A principios del siglo XIX, este lugar se hacía llama El Tomillar y era un paraje abandonado a su suerte sin uso ni cuidado hasta que llamó la atención de don Emilio Muñoz. Allá por el año 1935 cuando el textil y escritor, propietario de la conocida fábrica de botones que aun se sitúa en la calle 28 de Septiembre de Béjar, decidió iniciar un plan de reforestación para abrir el paraje, y así poner en valor su riqueza natural y crear un lugar donde los bejaranos pudieran disfrutar de la naturaleza.

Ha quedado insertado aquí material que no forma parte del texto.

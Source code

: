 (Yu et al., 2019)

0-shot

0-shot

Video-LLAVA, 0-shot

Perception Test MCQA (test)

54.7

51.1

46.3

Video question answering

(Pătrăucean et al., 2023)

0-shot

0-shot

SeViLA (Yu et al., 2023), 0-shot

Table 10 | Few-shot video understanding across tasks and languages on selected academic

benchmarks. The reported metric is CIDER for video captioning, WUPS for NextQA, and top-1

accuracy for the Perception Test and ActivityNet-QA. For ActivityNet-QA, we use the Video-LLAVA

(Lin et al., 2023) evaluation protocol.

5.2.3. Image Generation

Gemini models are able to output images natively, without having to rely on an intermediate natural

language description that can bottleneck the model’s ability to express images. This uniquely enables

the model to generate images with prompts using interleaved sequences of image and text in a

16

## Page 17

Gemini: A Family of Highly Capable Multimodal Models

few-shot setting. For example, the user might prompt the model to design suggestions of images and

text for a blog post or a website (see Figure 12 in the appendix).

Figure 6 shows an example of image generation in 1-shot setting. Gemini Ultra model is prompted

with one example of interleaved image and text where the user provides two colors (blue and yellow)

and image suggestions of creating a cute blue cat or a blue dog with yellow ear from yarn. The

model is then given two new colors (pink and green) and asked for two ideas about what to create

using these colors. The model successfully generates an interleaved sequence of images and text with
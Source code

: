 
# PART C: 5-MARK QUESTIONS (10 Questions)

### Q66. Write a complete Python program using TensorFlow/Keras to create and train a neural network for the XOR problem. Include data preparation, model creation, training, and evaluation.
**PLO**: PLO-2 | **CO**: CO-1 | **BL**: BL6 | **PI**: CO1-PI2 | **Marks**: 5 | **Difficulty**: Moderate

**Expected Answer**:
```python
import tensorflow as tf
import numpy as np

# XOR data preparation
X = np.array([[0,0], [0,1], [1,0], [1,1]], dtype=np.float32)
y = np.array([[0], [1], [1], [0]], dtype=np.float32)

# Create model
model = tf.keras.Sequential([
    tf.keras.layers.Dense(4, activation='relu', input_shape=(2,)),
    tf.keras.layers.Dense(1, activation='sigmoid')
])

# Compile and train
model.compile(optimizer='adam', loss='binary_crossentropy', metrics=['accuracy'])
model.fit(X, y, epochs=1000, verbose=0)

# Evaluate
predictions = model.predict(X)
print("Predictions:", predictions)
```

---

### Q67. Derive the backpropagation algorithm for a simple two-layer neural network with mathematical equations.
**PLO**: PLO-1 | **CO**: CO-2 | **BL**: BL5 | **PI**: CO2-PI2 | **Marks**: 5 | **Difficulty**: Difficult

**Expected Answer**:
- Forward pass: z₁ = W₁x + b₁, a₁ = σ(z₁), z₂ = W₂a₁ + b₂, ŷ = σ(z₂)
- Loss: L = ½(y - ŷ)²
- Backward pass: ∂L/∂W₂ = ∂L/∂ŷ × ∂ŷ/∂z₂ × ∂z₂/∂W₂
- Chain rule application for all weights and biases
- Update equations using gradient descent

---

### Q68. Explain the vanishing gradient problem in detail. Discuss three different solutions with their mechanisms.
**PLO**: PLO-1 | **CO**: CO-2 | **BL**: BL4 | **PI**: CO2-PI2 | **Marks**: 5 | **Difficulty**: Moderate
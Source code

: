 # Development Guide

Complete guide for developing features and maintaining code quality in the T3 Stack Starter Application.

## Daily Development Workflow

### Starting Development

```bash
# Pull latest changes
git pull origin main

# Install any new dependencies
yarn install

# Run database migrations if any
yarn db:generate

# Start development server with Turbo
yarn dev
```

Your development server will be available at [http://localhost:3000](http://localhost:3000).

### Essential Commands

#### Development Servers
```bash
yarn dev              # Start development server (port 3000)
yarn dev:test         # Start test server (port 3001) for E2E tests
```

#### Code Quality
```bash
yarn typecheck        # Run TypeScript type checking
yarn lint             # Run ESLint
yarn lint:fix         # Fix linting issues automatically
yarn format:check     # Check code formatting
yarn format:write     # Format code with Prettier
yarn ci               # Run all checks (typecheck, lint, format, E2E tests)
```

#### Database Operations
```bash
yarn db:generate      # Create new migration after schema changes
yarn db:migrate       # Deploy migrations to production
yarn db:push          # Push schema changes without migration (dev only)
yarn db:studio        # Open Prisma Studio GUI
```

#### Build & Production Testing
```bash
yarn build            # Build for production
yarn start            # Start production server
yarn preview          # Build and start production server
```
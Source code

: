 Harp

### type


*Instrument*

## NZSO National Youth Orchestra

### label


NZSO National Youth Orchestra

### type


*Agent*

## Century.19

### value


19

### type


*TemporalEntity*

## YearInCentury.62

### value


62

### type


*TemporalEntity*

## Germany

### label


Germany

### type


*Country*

Apenas tres años después, la mejora del paraje coincidió, con el fallecimiento de hijo de Emilio Muñoz, que se llamaba Mario Emilio, en el año 1938 en la Guerra Civil.

Ayuntamiento de Béjar

Años después, su padre decidió levantar un templo religioso en su nombre, la iglesia de El Pilar y San José, de estilo neogótico e inspiración italiana. Fue una de las obras que la familia Muñoz hizo en favor de Béjar como también fueron el campo de fútbol de Mario Emilio, las antiguas escuelas de María Díaz, dedicadas a su esposa, el mirador del duque en el barrio de La Antigua y, como no, el parque forestal que recibió de Monte Mario. Este mecenazgo donado a Béjar fue seguido por su hija Juanita Muñoz, que quiso continuar la labor de su padre por amor a su ciudad.